NYY戦では対右のカットボールも多く見られたが、その有効性については疑問符である。対左時と比べるまでもなく、ゾーン外の球はほぼ見逃されてしまっているからだ。インハイでいくつか見逃しを獲得しているものの、High カットボールは対左ほど結果を得られなかったようだ。この結果を活かして、DET戦では対右アプローチを見直したのではないかと思われる。

「どうしてHighカットボールは有効なのか?」

今回はDET戦とNYY戦を取り上げて、Highカットボールの有効性について論じてきた。さて、ここまで読んでいただいた読者なら、すべからく表題の疑問が浮かんだでいるであろう。

これに対して私は…

「わからない…🫠」

まぁ、savantのデータは観測物にすぎず、対戦相手がどう感じるのかは定かではない。「平均よりもライズ気味なカットボールが打者を惑わせているのかも」とか「まだ論じていない、ほかの8球種とのコンビネーションが重要なのかも」とか大いに考察の余地を残しているが、これを実証するには至っていないのが現状。

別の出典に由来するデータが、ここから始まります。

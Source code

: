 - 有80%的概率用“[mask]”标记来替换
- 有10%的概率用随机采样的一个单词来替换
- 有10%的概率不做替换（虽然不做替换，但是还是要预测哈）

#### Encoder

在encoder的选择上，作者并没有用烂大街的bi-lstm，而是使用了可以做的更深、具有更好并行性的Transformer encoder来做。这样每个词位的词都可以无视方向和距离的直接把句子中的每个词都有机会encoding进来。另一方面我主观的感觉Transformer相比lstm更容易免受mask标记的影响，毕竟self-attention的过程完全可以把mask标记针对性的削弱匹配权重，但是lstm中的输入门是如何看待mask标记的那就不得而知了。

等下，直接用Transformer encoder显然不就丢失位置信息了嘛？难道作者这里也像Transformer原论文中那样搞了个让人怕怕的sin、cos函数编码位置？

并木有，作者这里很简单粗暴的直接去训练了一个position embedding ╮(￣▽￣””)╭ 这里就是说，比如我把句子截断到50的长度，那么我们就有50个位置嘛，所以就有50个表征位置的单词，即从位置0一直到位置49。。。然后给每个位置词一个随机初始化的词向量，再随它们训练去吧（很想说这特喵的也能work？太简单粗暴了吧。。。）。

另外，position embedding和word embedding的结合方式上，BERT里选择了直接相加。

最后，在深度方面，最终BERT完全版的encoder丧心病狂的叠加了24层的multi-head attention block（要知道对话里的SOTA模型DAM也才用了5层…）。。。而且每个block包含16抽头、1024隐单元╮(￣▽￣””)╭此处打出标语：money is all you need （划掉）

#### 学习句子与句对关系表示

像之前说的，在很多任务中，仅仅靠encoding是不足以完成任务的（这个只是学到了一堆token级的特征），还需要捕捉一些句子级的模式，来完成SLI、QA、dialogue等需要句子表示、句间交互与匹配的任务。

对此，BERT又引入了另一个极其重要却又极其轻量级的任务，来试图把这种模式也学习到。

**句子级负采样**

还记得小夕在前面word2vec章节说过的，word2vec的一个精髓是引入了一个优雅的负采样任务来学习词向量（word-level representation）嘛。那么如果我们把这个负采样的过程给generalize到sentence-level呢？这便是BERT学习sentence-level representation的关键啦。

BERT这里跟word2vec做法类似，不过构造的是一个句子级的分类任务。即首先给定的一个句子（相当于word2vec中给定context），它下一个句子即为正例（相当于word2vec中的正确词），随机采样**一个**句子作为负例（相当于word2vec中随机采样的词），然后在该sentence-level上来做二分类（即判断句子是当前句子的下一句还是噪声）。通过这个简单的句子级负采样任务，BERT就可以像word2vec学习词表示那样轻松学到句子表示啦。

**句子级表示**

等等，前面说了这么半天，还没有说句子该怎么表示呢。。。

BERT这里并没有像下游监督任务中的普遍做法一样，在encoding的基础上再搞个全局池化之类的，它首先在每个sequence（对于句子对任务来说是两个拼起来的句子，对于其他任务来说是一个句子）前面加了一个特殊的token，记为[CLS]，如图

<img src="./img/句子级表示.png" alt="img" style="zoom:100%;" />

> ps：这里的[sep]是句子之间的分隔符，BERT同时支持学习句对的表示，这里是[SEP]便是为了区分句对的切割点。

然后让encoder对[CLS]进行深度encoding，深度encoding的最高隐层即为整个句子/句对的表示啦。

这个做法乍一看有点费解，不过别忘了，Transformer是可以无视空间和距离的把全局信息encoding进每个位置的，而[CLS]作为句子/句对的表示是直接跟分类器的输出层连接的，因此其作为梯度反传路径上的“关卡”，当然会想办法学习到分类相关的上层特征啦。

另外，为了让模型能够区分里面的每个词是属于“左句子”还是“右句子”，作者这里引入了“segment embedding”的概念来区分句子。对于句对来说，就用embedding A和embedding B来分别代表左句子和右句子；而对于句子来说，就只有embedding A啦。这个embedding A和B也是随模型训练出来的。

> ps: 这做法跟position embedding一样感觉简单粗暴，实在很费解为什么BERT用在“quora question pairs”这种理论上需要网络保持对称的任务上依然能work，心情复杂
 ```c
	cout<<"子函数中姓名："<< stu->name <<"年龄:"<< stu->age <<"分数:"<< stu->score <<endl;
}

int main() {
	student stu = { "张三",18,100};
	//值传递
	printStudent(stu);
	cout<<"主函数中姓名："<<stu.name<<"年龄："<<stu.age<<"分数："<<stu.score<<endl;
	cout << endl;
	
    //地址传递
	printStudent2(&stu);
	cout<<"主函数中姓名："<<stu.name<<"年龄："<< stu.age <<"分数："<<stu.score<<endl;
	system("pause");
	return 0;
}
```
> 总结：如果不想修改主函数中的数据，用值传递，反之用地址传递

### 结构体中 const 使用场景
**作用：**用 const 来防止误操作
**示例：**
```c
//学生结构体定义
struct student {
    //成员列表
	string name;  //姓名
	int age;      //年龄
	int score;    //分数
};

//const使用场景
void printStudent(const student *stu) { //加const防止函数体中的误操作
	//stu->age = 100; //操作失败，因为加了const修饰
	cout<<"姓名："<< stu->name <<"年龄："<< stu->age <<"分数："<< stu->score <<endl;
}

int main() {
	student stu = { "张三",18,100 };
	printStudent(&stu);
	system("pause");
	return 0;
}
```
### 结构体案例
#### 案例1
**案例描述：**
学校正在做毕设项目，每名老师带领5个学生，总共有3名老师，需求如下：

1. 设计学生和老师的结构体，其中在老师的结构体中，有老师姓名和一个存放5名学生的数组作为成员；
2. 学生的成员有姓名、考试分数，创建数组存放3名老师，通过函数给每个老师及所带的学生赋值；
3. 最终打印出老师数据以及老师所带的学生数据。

今回のところは「Lugoの対左Highカットボールはどうやら有効なようだ。」と言及するにとどめておきたい。


またSeth LugoHighカットボールを扱いだしたのは極めて最近のことである。詳細は下記の見づらすぎる図に譲るが、8/30を目途に対左アプローチの変化が如実に現れているのだ

下記の見づらすぎる図

…この図がひそかに言わんとするのは、NYY,DET戦含む計4戦しかHigh カットボールは運用されていないということである…。
統計学は専門外である私でも、このスモールサンプルで有効性を証明するのは無理だ、ということは承知している。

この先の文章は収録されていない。